Although raw materials costs continued to rise, all business groups were able to improve their EBIT-margins (before restructuring and non-recurring items) compared to last year, Agfa has announced.

Marc Olivie, Agfa’s CEO says the business groups continue to be successful in assisting their respective clients in the conversion from analogue to digital and IT solutions.

“Due to the ongoing shift to more profitable digital technologies, we were again able to improve the margins of our businesses compared to last year, and this despite the impact of high raw material costs.

“Sales grew 1.0 percent mainly as a result of targeted price increases and strong performances in the field of digital solutions in all business groups. This more than compensated the ongoing decline in the traditional film-related businesses.”

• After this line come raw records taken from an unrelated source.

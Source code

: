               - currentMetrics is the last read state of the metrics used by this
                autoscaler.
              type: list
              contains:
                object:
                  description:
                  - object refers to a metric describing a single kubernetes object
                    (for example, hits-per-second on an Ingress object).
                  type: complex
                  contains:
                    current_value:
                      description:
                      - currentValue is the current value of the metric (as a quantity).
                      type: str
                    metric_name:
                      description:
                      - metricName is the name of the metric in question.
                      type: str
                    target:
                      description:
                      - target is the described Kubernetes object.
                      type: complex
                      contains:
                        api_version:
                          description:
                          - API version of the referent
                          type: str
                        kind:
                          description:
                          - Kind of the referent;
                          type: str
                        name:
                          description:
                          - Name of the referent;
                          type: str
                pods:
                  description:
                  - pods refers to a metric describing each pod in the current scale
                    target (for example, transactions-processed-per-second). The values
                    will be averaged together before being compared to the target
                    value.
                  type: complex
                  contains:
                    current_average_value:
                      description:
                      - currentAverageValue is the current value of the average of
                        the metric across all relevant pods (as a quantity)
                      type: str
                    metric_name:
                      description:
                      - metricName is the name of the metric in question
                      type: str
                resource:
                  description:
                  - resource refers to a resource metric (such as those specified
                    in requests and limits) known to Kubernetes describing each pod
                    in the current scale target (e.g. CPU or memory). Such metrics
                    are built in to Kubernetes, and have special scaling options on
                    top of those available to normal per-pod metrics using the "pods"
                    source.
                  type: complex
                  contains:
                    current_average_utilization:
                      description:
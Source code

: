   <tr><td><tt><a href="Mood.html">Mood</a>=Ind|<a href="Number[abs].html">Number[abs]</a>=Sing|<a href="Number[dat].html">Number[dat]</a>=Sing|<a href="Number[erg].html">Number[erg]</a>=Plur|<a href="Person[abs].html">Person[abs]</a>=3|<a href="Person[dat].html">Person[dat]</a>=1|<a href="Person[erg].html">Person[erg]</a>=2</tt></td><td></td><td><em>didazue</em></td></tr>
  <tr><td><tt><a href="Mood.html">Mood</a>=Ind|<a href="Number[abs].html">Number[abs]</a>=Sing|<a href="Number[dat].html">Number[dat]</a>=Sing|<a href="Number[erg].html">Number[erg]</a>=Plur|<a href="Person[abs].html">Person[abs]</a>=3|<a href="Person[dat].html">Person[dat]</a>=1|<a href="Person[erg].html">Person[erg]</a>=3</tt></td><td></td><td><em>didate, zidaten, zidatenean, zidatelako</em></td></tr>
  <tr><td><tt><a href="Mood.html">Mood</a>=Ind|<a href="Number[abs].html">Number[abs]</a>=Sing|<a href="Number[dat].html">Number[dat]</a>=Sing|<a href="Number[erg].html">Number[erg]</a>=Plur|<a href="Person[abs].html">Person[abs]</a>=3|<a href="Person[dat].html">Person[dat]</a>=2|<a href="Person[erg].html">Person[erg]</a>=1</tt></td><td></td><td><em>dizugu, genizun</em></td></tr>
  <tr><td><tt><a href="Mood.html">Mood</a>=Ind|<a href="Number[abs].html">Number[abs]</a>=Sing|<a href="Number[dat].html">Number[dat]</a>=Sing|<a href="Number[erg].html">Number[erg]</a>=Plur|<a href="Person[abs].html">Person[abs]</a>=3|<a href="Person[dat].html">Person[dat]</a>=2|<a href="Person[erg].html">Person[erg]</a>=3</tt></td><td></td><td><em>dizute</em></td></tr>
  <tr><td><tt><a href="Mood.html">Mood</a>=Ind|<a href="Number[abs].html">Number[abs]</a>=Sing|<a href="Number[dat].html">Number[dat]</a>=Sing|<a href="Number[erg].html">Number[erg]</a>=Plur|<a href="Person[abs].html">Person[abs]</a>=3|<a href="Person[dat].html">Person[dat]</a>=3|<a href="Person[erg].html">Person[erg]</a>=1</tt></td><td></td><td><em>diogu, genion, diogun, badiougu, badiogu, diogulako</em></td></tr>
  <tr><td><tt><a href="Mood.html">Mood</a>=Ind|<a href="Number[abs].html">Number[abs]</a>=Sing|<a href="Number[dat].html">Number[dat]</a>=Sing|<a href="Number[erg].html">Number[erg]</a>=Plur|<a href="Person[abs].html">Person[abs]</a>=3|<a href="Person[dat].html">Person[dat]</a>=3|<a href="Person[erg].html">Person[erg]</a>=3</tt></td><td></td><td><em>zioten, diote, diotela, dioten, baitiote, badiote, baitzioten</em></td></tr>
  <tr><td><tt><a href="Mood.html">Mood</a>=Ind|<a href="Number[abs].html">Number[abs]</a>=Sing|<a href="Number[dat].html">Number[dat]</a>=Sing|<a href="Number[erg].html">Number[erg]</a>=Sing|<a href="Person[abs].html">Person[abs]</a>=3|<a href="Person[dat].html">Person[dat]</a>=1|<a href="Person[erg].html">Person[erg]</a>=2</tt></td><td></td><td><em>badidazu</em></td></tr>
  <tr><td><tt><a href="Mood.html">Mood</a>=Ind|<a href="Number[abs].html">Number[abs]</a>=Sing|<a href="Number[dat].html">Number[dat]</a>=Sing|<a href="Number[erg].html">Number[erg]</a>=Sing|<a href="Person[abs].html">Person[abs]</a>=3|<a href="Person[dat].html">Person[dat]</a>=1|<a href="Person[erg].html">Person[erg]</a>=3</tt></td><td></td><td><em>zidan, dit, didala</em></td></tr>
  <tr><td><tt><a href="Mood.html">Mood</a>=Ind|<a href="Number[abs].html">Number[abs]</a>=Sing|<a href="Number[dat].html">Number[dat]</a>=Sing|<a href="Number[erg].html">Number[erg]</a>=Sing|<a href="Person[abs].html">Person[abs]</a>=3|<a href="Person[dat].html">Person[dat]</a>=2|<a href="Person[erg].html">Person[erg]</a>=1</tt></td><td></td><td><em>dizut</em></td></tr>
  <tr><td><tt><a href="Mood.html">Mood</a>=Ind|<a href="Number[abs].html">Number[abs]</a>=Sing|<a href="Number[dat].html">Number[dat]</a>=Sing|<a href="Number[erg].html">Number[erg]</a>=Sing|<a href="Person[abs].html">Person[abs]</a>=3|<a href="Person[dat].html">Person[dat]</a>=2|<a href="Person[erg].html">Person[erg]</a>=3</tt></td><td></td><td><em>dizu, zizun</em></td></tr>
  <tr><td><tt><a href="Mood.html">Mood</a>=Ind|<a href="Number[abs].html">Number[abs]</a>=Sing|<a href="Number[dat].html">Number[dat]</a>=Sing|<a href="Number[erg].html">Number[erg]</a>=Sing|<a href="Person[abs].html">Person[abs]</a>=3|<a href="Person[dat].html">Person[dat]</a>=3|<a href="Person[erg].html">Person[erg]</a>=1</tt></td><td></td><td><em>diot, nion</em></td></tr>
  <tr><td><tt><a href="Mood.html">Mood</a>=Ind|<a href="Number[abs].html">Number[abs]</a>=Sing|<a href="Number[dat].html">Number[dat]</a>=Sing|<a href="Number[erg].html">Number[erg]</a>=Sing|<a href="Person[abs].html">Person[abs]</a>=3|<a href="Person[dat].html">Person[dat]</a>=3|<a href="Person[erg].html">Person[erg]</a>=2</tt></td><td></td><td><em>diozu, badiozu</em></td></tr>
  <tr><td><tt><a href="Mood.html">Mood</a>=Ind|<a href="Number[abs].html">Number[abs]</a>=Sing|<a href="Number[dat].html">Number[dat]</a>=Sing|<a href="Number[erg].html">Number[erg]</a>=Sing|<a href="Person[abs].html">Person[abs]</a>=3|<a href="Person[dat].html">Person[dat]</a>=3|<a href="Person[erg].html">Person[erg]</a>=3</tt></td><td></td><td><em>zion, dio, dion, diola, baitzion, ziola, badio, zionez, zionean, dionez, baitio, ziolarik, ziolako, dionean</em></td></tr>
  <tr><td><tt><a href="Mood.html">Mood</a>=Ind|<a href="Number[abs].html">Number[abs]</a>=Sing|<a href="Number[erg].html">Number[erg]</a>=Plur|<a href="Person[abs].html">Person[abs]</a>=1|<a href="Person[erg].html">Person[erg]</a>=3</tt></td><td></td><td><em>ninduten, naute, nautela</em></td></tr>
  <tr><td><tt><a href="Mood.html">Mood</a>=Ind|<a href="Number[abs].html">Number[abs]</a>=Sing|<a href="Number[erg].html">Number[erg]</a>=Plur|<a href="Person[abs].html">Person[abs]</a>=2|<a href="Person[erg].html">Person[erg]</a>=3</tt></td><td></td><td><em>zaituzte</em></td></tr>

Due to improved production and service efficiencies, the Group’s gross profit margin grew to 36.9 percent from 34.3 percent in the third quarter of 2005, despite the significant increase of raw material costs.

Sales and general administration costs (excluding non-recurring items) amounted to 24.5 percent of sales, compared to 24.2 percent in the third quarter of 2005.

“Measures to bring down these costs are being discussed with the social partners or are already being implemented as part of the Group’s plan to reduce total costs by approximately 250 million Euro by 2008,” he adds.

R&D expenses decreased slightly to 46 million Euro. Supporting the business groups’ growth strategies, the Group’s R&D focus continues to be on industrial inkjet printing, as well as on healthcare IT and software solutions.

Recurring EBIT grew 18.4 percent compared to the third quarter of 2005, amounting to 45 million Euro. The EBIT-margin improved from 4.8 percent to 5.6 percent of sales.

Restructuring and non-recurring items amounted to 33 million Euro, as the Group started to implement the first part of its cost savings plan.

The non-operating result amounted to minus 20 million Euro.
The net loss amounted to 8 million Euro, or minus 6 Eurocents per share, versus 108 million Euro or minus 85 Eurocents per share in the third quarter of 2005.

He says Agfa-Gevaert feels confident about the fourth quarter, “which should be solid despite continued high raw material costs. Sales and results will benefit from seasonal effects in HealthCare and from the further increasing impact of pricing initiatives in Graphics.”